There’s still efficiencies to be had even here though, which is where the original point about pool size becomes critical. To understand why, let’s look at the diagram a slightly different way:
In this case, we’ve still got source deduplication, but the merged lines represent something far more important … we’ve got global, source deduplication.
Or to put it a slightly different way:
- Target deduplication:
- Client: “Hey, here’s all my data. Check to see what you want to store.”
- Source deduplication (limited):
- Client: “Hey, I want to backup <data>. Tell me what I need to send based on what I’ve sent you before.”
- Source deduplication (global):
- Client: “Hey, I want to backup <data>. Tell me what I need to send based on anything you’ve ever received before.”
That limited deduplication component may not be limited on a per host basis. Some products might deduplicate on a per host basis, while others might deduplicate based on particular pool sizes – e.g., xTB. But even so, there’s a huge difference between deduplicating against a small comparison set and deduplicating against a large comparison set.
Where that global deduplication pool size comes into play is the commonality of data that exists between hosts within an environment. Consider for instance the minimum recommended size for a Windows 2012 installation – 32GB. Now, assume you might get a 5:1 deduplication ratio on a Windows 2012 server (I literally picked a number out of the air as an example, not a fact) … that’ll mean a target occupied data size of 6.4GB to hold 32GB of data.
But we rarely consider a single server in isolation. Let’s expand this out to encompass 100 x Windows 2012 servers, each at 32GB in size. It’s here we see the importance of a large pool of data for deduplication analysis:
- If that deduplication analysis were being performed at the per-server level, then realistically we’d be getting 100 x 6.4GB of target data, or 640GB.
- If the deduplication analysis were being performed against all data previously deduplicated, then we’d assume that same 5:1 deduplication ratio for the first server backup, and then much higher deduplication ratios for each subsequent server backup, as they evaluate against previously stored data.

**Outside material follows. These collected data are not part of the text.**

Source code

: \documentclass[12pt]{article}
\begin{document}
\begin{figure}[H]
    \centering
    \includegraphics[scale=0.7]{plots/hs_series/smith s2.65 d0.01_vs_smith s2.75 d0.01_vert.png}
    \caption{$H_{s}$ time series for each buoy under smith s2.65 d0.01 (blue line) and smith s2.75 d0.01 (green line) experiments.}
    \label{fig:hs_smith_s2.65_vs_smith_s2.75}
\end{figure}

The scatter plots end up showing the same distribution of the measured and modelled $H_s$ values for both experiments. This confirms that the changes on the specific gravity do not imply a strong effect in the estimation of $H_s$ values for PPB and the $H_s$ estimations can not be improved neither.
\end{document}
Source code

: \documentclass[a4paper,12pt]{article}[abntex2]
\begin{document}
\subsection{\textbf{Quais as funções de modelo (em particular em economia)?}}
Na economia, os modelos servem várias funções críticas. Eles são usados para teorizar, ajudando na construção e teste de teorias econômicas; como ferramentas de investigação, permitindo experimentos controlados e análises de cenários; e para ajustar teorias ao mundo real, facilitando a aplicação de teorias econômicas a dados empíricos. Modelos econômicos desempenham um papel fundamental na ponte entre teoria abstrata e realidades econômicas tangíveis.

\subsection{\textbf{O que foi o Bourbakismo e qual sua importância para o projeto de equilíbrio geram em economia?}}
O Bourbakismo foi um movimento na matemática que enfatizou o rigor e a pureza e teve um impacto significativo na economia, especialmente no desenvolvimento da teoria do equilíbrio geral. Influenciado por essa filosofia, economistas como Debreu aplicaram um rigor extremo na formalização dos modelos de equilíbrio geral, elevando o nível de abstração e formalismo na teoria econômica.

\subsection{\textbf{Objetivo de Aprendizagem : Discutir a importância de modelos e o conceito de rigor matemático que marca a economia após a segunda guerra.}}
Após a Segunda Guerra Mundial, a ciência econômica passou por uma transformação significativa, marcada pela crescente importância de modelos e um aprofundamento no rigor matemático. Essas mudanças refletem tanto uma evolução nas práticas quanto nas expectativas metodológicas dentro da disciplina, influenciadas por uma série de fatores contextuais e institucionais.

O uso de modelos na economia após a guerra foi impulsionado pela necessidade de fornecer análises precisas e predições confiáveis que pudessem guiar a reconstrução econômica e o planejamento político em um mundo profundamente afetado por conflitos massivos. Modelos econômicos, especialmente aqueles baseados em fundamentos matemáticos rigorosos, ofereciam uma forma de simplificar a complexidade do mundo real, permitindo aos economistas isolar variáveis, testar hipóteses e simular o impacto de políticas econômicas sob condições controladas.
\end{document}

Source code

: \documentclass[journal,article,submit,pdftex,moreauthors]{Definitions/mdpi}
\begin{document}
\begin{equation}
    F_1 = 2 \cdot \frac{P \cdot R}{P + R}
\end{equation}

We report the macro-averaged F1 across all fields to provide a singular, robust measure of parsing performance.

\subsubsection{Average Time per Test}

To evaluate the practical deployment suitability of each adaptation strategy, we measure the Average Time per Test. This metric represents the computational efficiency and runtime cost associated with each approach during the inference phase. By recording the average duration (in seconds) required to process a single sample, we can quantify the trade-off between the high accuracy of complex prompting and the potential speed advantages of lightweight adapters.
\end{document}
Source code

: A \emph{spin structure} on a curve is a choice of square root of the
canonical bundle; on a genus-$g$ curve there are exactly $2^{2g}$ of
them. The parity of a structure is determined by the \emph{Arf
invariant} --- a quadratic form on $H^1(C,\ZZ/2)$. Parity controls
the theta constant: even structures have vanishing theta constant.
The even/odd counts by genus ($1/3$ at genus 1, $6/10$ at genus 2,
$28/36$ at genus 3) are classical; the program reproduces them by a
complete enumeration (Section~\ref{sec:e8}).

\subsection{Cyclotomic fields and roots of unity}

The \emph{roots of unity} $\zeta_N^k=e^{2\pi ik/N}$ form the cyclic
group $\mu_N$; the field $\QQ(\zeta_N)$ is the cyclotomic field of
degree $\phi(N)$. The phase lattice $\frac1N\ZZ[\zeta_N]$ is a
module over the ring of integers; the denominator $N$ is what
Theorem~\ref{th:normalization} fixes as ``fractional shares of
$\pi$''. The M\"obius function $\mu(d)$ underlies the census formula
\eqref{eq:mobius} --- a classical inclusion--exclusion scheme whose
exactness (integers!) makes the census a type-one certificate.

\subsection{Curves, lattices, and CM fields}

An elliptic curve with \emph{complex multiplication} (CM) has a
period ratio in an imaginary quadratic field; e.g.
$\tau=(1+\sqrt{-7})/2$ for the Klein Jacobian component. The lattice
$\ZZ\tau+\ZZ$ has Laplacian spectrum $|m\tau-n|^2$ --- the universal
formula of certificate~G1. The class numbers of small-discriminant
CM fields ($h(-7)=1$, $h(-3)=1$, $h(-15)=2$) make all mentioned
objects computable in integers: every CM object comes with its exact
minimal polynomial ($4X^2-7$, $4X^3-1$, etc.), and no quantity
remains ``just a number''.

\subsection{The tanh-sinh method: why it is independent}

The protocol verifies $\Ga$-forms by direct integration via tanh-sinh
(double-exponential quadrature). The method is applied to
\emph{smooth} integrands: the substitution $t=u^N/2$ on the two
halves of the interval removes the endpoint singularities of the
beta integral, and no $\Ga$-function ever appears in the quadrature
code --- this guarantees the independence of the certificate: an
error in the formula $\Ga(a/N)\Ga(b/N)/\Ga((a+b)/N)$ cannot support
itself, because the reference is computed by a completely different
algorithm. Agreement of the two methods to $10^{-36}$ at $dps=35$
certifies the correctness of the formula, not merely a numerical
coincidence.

So that might mean 1 x 5:1 + 99 x 20:1 … 164.8GB instead of 640GB or even (if we want to compare against tape) 3,200GB.
Throughout this article I’ve been using the term pool, but I’m not referring to NetWorker media pools – everything written to a Data Domain as an example, regardless of what media pool it’s associated with in NetWorker will be globally deduplicated against everything else on the Data Domain. But this does make a strong case for right-sizing your appliance, and in particular planning for more data to be stored on it than you would for a conventional disk ‘staging’ or ‘landing’ area. The old model – backup to disk, transfer to tape – was premised on having a disk landing zone big enough to accommodate your biggest backup, so long as you could subsequently transfer that to tape before your next backup. (Or some variant thereof.) A common mistake when evaluating deduplication is to think along similar lines. You don’t want storage that’s just big enough to hold a single big backup – you want it big enough to hold many backups so you can actually see the strategic and operational benefit of deduplication.
The net lesson is a simple one: size matters. The size of the deduplication pool, and what deduplication activities are compared against will make a significantly noticeable impact to how much space is occupied by your data protection activities, how long it takes to perform those activities, and what the impact of those activities are on your LAN or WAN.